Earlier this month President Trump instructed the National Archives to release hundreds of previously-sealed documents which pertained to the assassination of President John F. Kennedy. Included among these documents were two FBI files which, curiously enough, have little to do with the Kennedy assassination but could have great bearing on the current struggles of the Dissident Right. In 1994, the National Archives JFK Task Force marked both of these documents for “total denial” of their release (the other two options were “release in full” and “release in part”). Why these documents were kept secret and why they now have become available remains a mystery. Much less mysterious, however, is how the Dissident Right can use these documents to further their cause.

The first of these files, “Racial Violence Potential in the United States This Summer [4],” appears attached to a cover letter sent from J. Edgar Hoover to CIA director Richard Helms on May 26, 1967. In it, Hoover expresses concern that in the upcoming summer, cities with large Negro populations would erupt in violence. He also mentions Civil Rights Movement icons Martin Luther King, Jr. and Stokely Carmichael as “extremists” who were fanning “the flames of racial discord” and “embracing the communist tactic of linking the civil rights movement with the anti-Vietnam-War protest movement.”

The entire document clearly, if inadvertently, supports the notion that “Diversity + Proximity = War [5]” so often promoted by Chateau Heartiste and other Dissident Right sites.

Sporadic youth-led riots throughout the country must be expected this summer and every summer for the next decade, Bruce Coles, Program Director for the Chicago Young Men’s Christian Association, told House Education Subcommittee. The continuing tumult, according to Coles, can be traced to a conflict between the promises of an affluent society and society’s limited ability to spread that affluence around. Unable to get jobs and rise out of the slums, the youngsters — mostly teen-age Negro boys — simply “blame whitey and raise hell,” he said.

The 70-page document assesses the cities most likely to erupt in violence, and was indeed prescient given that 159 race riots did take place during the “Long Hot Summer of 1967 [6].” The riots became deadly in larger cities such as Detroit (16 killed), Newark, N.J. (26 killed), and Milwaukee (4 killed) as well as smaller ones such as Cairo, Illinois which also left 4 dead.
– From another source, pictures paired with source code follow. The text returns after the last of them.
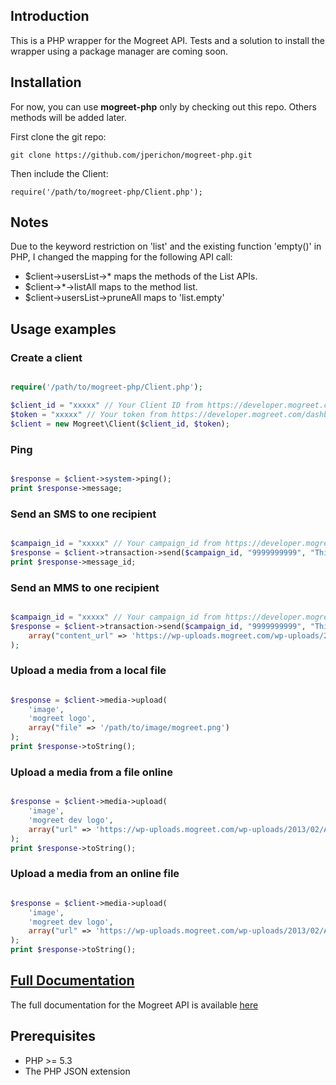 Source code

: ## Introduction

This is a PHP wrapper for the Mogreet API.
Tests and a solution to install the wrapper using a package manager are coming soon.

## Installation

For now, you can use **mogreet-php** only by checking out this repo.
Others methods will be added later.

First clone the git repo:

    git clone https://github.com/jperichon/mogreet-php.git
    
Then include the Client:
    
    require('/path/to/mogreet-php/Client.php');

## Notes

Due to the keyword restriction on 'list' and the existing function 'empty()' in
PHP, I changed the mapping for the following API call:

- $client->usersList->* maps the methods of the List APIs.
- $client->*->listAll maps to the method list.
- $client->usersList->pruneAll maps to 'list.empty'

## Usage examples

### Create a client

```php

require('/path/to/mogreet-php/Client.php');

$client_id = "xxxxx" // Your Client ID from https://developer.mogreet.com/dashboard
$token = "xxxxx" // Your token from https://developer.mogreet.com/dashboard
$client = new Mogreet\Client($client_id, $token);
```

### Ping

```php

$response = $client->system->ping();
print $response->message;
```

### Send an SMS to one recipient

```php

$campaign_id = "xxxxx" // Your campaign_id from https://developer.mogreet.com/dashboard
$response = $client->transaction->send($campaign_id, "9999999999", "This is super easy!");
print $response->message_id;
```

### Send an MMS to one recipient

```php

$campaign_id = "xxxxx" // Your campaign_id from https://developer.mogreet.com/dashboard
$response = $client->transaction->send($campaign_id, "9999999999", "This is super easy!",
    array("content_url" => 'https://wp-uploads.mogreet.com/wp-uploads/2013/02/API-Beer-sticker-300dpi-1024x1024.jpg')
);

```
### Upload a media from a local file

```php

$response = $client->media->upload(
    'image', 
    'mogreet logo',
    array("file" => '/path/to/image/mogreet.png')
);
print $response->toString();
```

### Upload a media from a file online

```php

$response = $client->media->upload(
    'image', 
    'mogreet dev logo',
    array("url" => 'https://wp-uploads.mogreet.com/wp-uploads/2013/02/API-Beer-sticker-300dpi-1024x1024.jpg')
);
print $response->toString();
```

### Upload a media from an online file

```php

$response = $client->media->upload(
    'image', 
    'mogreet dev logo',
    array("url" => 'https://wp-uploads.mogreet.com/wp-uploads/2013/02/API-Beer-sticker-300dpi-1024x1024.jpg')
);
print $response->toString();

```

## [Full Documentation](https://developer.mogreet.com/docs)

The full documentation for the Mogreet API is available [here](https://developer.mogreet.com/docs)

## Prerequisites

* PHP >= 5.3
* The PHP JSON extension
All told, the race riots of 1967 killed over 76 people, injured over 21,000, and led to over 11,000 arrests. And this was sandwiched between three previous summers of racial strife and a couple more which would follow the same revolting program.

Of course, the source of all this unrest was black-white race relations, or, rather, black-on-white resentment, which never seems to need solid reasons to manifest itself. In fact, any reason will do. Early in the report, the authors point to “hot weather” and “crowded, depressed conditions in ghettos” as potential reasons. They also attribute less-than-tangible reasons such as “restiveness” and “alienation” and “the combustible temper of the times,” as if these things can be quantified. They also discuss the agitation and propaganda of the communists and similar extremist rabble-rousers always looking for an opportunity to promote their dubious agendas. King, Charmichael, Floyd McKissik, Cassius Clay, and Dick Gregory get called out by name. More common reasons such as poverty, unemployment, and underemployment predictably claim some space in the report as well.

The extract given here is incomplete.